- THE PROBLEM:
For every line in the entries that contains "Daten", show the whole line.

───── EXCERPTED DATA ─────

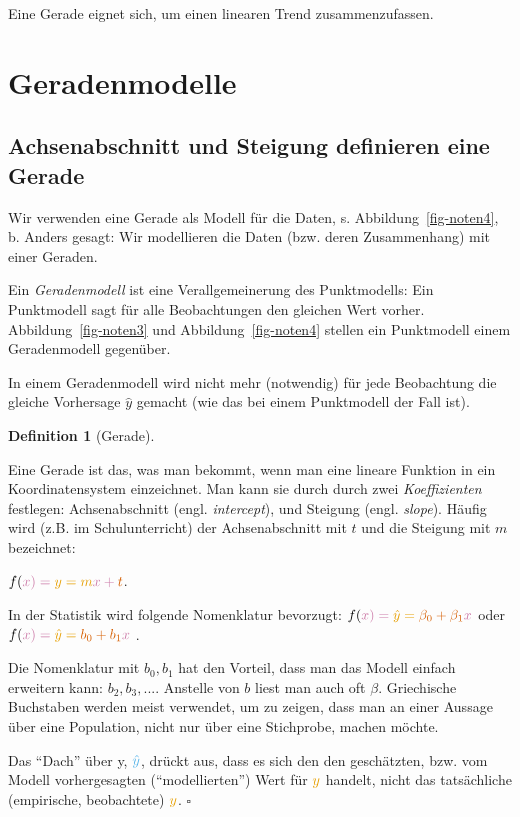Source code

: \documentclass[
  a4paper,
]{scrbook}
\theoremstyle{definition}
\theoremstyle{definition}
\newtheorem{definition}{Definition}[chapter]
\theoremstyle{definition}
\theoremstyle{remark}
\begin{document}
Eine Gerade eignet sich, um einen linearen Trend zusammenzufassen.

\section{Geradenmodelle}\label{geradenmodelle}

\subsection{Achsenabschnitt und Steigung definieren eine
Gerade}\label{achsenabschnitt-und-steigung-definieren-eine-gerade}

Wir verwenden eine Gerade als Modell für die Daten, s.
Abbildung~\ref{fig-noten4}, b. Anders gesagt: Wir modellieren die Daten
(bzw. deren Zusammenhang) mit einer Geraden.

Ein \emph{Geradenmodell} ist eine Verallgemeinerung des Punktmodells:
Ein Punktmodell sagt für alle Beobachtungen den gleichen Wert vorher.
Abbildung~\ref{fig-noten3} und Abbildung~\ref{fig-noten4} stellen ein
Punktmodell einem Geradenmodell gegenüber.

In einem Geradenmodell wird nicht mehr (notwendig) für jede Beobachtung
die gleiche Vorhersage \(\hat{y}\) gemacht (wie das bei einem
Punktmodell der Fall ist).

\begin{definition}[Gerade]\protect\hypertarget{def-gerade}{}\label{def-gerade}

Eine Gerade ist das, was man bekommt, wenn man eine lineare Funktion in
ein Koordinatensystem einzeichnet. Man kann sie durch durch zwei
\emph{Koeffizienten} festlegen: Achsenabschnitt (engl.
\emph{intercept}), und Steigung (engl. \emph{slope}). Häufig wird (z.B.
im Schulunterricht) der Achsenabschnitt mit \(t\) und die Steigung mit
\(m\) bezeichnet:

\(f(\color{xcol}{x})=\color{ycol}{y}={m} \color{xcol}{x} + \color{beta0col}{t}\).

In der Statistik wird folgende Nomenklatur bevorzugt:
\(f(\color{xcol}{x})=\color{ycol}{\hat{y}}=\color{beta0col}{\beta_0} + {\beta_1} \color{xcol}{x}\)
oder
\(f(\color{xcol}{x})=\color{ycol}{\hat{y}}= \color{beta0col}{b_0} + {b_1} \color{xcol}{x}\)
.

Die Nomenklatur mit \(b_0, b_1\) hat den Vorteil, dass man das Modell
einfach erweitern kann: \(b_2, b_3, ...\). Anstelle von \(b\) liest man
auch oft \(\beta\). Griechische Buchstaben werden meist verwendet, um zu
zeigen, dass man an einer Aussage über eine Population, nicht nur über
eine Stichprobe, machen möchte.

Das ``Dach'' über y, \(\color{modelcol}{\hat{y}}\), drückt aus, dass es
sich den den geschätzten, bzw. vom Modell vorhergesagten
(``modellierten'') Wert für \(\color{ycol}{y}\) handelt, nicht das
tatsächliche (empirische, beobachtete) \(\color{ycol}{y}\). \(\square\)

\end{definition}
\end{document}
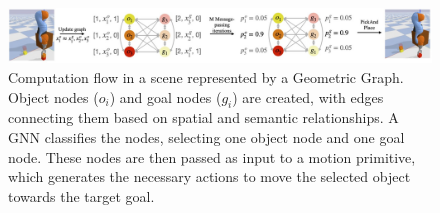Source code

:\begin{figure}[t]
    \centering
    \includegraphics[width=1\textwidth]{figures/images/ch4/geometric_graph_computation.jpg}
    \caption{Computation flow in a scene represented by a Geometric Graph. Object nodes ($o_{i}$) and goal nodes ($g_{i}$) are created, with edges connecting them based on spatial and semantic relationships. A GNN classifies the nodes, selecting one object node and one goal node. These nodes are then passed as input to a motion primitive, which generates the necessary actions to move the selected object towards the target goal.}
    \label{fig:geometric_graph_computation}
\end{figure}
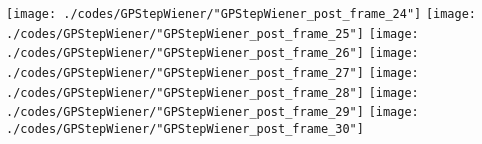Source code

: \begin{frame}{\insertsection}
\begin{center}
{\begin{animateinline}{15}
				 \texttt{[image: ./codes/GPStepWiener/"GPStepWiener\_post\_frame\_24"]}\newframe
				 \texttt{[image: ./codes/GPStepWiener/"GPStepWiener\_post\_frame\_25"]}\newframe
				 \texttt{[image: ./codes/GPStepWiener/"GPStepWiener\_post\_frame\_26"]}\newframe
				 \texttt{[image: ./codes/GPStepWiener/"GPStepWiener\_post\_frame\_27"]}\newframe
				 \texttt{[image: ./codes/GPStepWiener/"GPStepWiener\_post\_frame\_28"]}\newframe
				 \texttt{[image: ./codes/GPStepWiener/"GPStepWiener\_post\_frame\_29"]}\newframe
				 \texttt{[image: ./codes/GPStepWiener/"GPStepWiener\_post\_frame\_30"]}
			 \end{animateinline}
			}
	\end{center}
    
\end{frame}



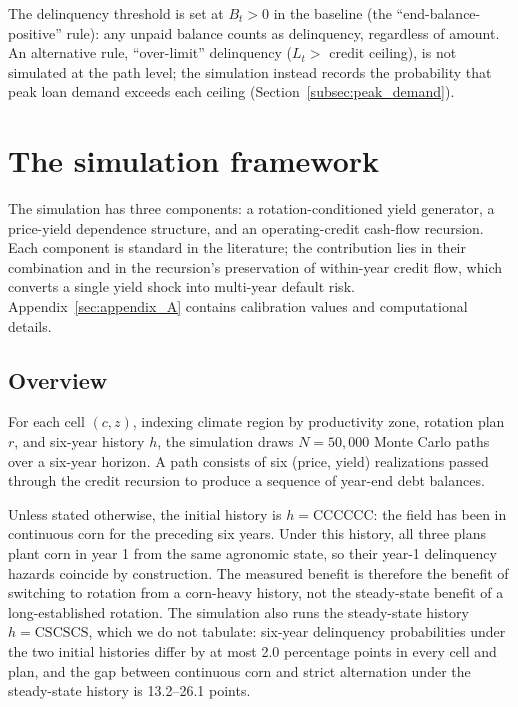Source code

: \documentclass[11pt,letterpaper]{article}
\theoremstyle{remark}
\begin{document}
The delinquency threshold is set at $B_t > 0$ in the baseline (the ``end-balance-positive'' rule): any unpaid balance counts as delinquency, regardless of amount. An alternative rule, ``over-limit'' delinquency ($L_t > $ credit ceiling), is not simulated at the path level; the simulation instead records the probability that peak loan demand exceeds each ceiling (Section~\ref{subsec:peak_demand}).
 
\section{\label{sec:simulation}The simulation framework}
 
The simulation has three components: a rotation-conditioned yield generator, a price-yield dependence structure, and an operating-credit cash-flow recursion. Each component is standard in the literature; the contribution lies in their combination and in the recursion's preservation of within-year credit flow, which converts a single yield shock into multi-year default risk. Appendix~\ref{sec:appendix_A} contains calibration values and computational details.
 
\subsection{\label{subsec:overview}Overview}
 
For each cell $(c,z)$, indexing climate region by productivity zone, rotation plan $r$, and six-year history $h$, the simulation draws $N = 50{,}000$ Monte Carlo paths over a six-year horizon. A path consists of six (price, yield) realizations passed through the credit recursion to produce a sequence of year-end debt balances.

Unless stated otherwise, the initial history is $h = \text{CCCCCC}$: the field has been in continuous corn for the preceding six years. Under this history, all three plans plant corn in year 1 from the same agronomic state, so their year-1 delinquency hazards coincide by construction. The measured benefit is therefore the benefit of switching to rotation from a corn-heavy history, not the steady-state benefit of a long-established rotation. The simulation also runs the steady-state history $h = \text{CSCSCS}$, which we do not tabulate: six-year delinquency probabilities under the two initial histories differ by at most 2.0 percentage points in every cell and plan, and the gap between continuous corn and strict alternation under the steady-state history is 13.2--26.1 points.
\end{document}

─────

- ANSWER BOX:
Wir verwenden eine Gerade als Modell für die Daten, s.
Abbildung~\ref{fig-noten4}, b. Anders gesagt: Wir modellieren die Daten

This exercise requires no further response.